Швейка, набравшего полный карман медных монет, — по одной, две и три копейки, и немного серебряных — десяти и двадцатикопеечного достоинства и даже несколько полтинников, из города к поезду привёл патруль. Сопровождаемый солдатами, он пришёл сияющий, удовлетворённый, держа в одной руке жареного гуся, а в другой варёную курицу и издали улыбался Мареку, который снова беспокоился за Швейка, полагая, что с ним случилось несчастье.
— Гм, да тут неплохо, я был на площади, а там как раз ярмарка, по-ихнему
— базар, и вот это все я там накупил. Гусь — полтинник, курица — пятнадцать копеек. Ползайца — десять копеек, это у меня под шапкой. В мешке у меня чай, махорка, за тридцать пять копеек купил новый чайник. Россия хорошая.

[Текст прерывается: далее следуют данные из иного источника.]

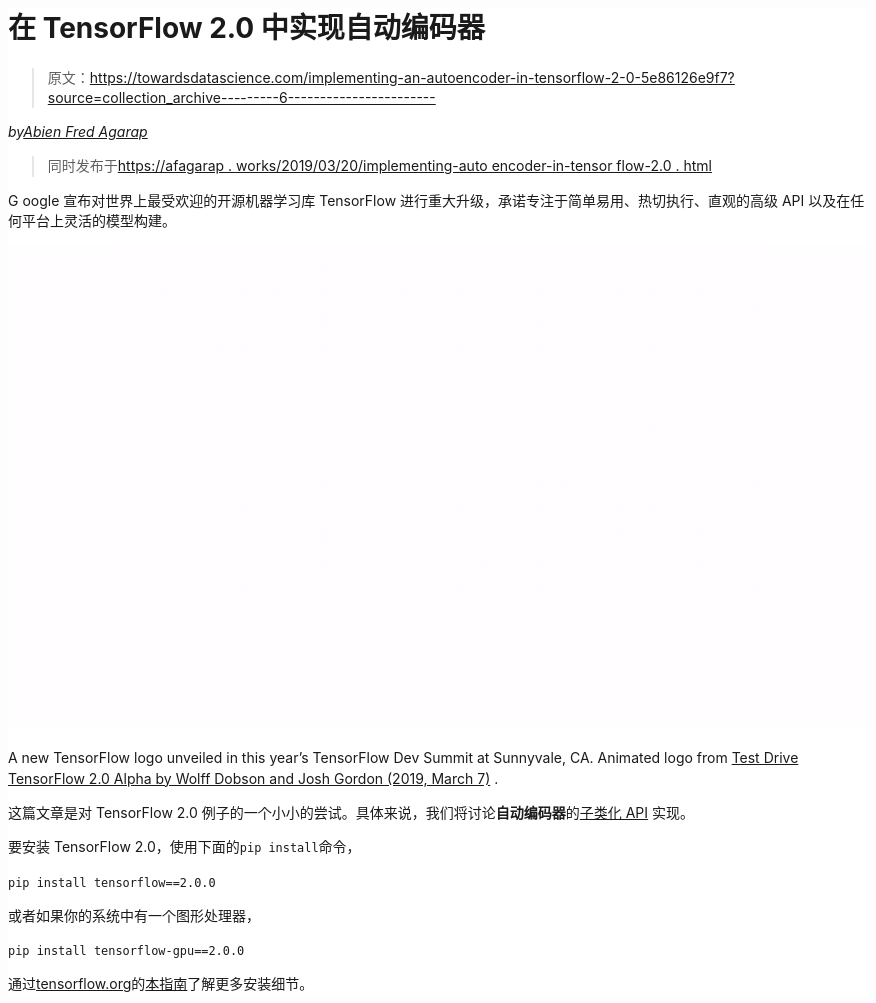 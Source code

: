 # 在 TensorFlow 2.0 中实现自动编码器

> 原文：<https://towardsdatascience.com/implementing-an-autoencoder-in-tensorflow-2-0-5e86126e9f7?source=collection_archive---------6----------------------->

*by*[*Abien Fred Agarap*](https://twitter.com/afagarap)

> 同时发布于[https://afagarap . works/2019/03/20/implementing-auto encoder-in-tensor flow-2.0 . html](https://afagarap.works/2019/03/20/implementing-autoencoder-in-tensorflow-2.0.html)

G oogle 宣布对世界上最受欢迎的开源机器学习库 TensorFlow 进行重大升级，承诺专注于简单易用、热切执行、直观的高级 API 以及在任何平台上灵活的模型构建。

![](img/277bf02a04f9b064fcab51bcb9e2a485.png)

A new TensorFlow logo unveiled in this year’s TensorFlow Dev Summit at Sunnyvale, CA. Animated logo from [Test Drive TensorFlow 2.0 Alpha by Wolff Dobson and Josh Gordon (2019, March 7)](https://medium.com/tensorflow/test-drive-tensorflow-2-0-alpha-b6dd1e522b01) .

这篇文章是对 TensorFlow 2.0 例子的一个小小的尝试。具体来说，我们将讨论**自动编码器**的[子类化 API](https://www.tensorflow.org/guide/keras#model_subclassing) 实现。

要安装 TensorFlow 2.0，使用下面的`pip install`命令，

`pip install tensorflow==2.0.0`

或者如果你的系统中有一个图形处理器，

`pip install tensorflow-gpu==2.0.0`

通过[tensorflow.org](https://tensorflow.org)的[本指南](https://www.tensorflow.org/install)了解更多安装细节。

И, кланяясь приведшим его солдатам, он подал им руку и поблагодарил.
— Спасибо, хорошо, дошли благополучно. Вот вам, молодцы, на дорогу.
Он дал каждому по паре папирос, свои покупки отдал под охрану Марека и пошёл на вокзал, где возле железнодорожных путей стоял ряд недостроенных деревянных бараков.
Здесь на сломанных досках красовались подписи всех тех пленных солдат, что здесь проезжали, и пленные из эшелона Швейка дополняли своими именами этот список. Они слюнили доски и чернильным карандашом увековечивали свои имена.
«Ян Голан, Лгота Коубалова, ј6, п. Милешов у Седльчан. Инф. полк ј 11, 4 пехотный батальон, 12-я рота. Привет товарищам с дороги в Сибирь!»
Швейк принялся за чтение надписей, рассказывая:
— Этого Гонца из Высокого Мыта я не знаю, а этого Арношта Катца с Кременчовской улицы, кажется, знаю. Это будет сын того Альфреда Катца, что покупал заячьи шкуры и был посажен в тюрьму за подделку кредиток. С Драгокупилом я ходил в школу, но это не тот. А вот этот из одиннадцатого ландвера[2], а тот был в тридцать шестом в Болеславе; его отец содержал там пивную. Шуберт из Костомлат у Нимбурга один раз купил у меня собаку.
Больше он никого из знакомых не нашёл, несмотря на то что добросовестно прочитал все надписи. Затем разыскал пустое место и на нем тоже написал: «Здесь собственноручно подписался Иосиф Швейк, рядовой 11-й роты 91-го полка, когда на своём пути в русском позорном плену в это место попал. Да здравствует Ф. И. 1-й», Однако он своей подписью не был доволен, когда посмотрел на неё издали. Он вернулся и к словам «Ф. И. 1-й» добавил: «Вместе со мной едет также Марек. Мир праху его!»
На ночь всех их согнали солдаты в вагон и заперли. Ночью к ним прицепили паровоз, и утром, когда они ещё спали, вагоны уже грохотали по железным колеям. Проснувшись, они начали спорить, куда их везут. Одни утверждали, что в Сибирь, ссылаясь на надписи на бараках, другие утверждали, что едут не на север, а на юг. Переполох охватил всех, когда выяснилось, что они едут по тем самым местам, мимо которых уже ехали, то есть едут назад! Об этом свидетельствовали неопровержимые факты. Те, которые во время хода поезда сидели в дверях и осматривали окрестности, деревни и вокзалы, учитель, который записывал и контролировал названия станций, — все утверждали в один голос, что едут назад. А когда остановились, то определённо выяснилось, что на этой же самой станции они день тому назад обедали.
Карты России не было, и её географию и расположение городов мало кто знал на память. Уверенность в том, что они действительно едут назад, что они возвращаются, способствовала распространению с быстротою молнии слуха:
— Заключён мир, и мы едем домой! Это открытие, из всех до сих пор сделанных, было самым радостным, и его последствия сказались на ближайшем вокзале. Все взялись за стирку, повытаскивали иголки, нитки, началась генеральная починка одежды. Затем вынимали из карманов белые звёздочки и приспосабливали их на воротнички. Если бы престарелый монарх в этот день видел своих бравых солдат, то его сердце запрыгало бы от радости. Унтер-офицер отдавал свою рубашку, которая у него была в запасе, фельдфебелю, фельдфебель отказывался от обеда в пользу кавалериста, который дал ему новую фуражку взамен его старой, промасленной.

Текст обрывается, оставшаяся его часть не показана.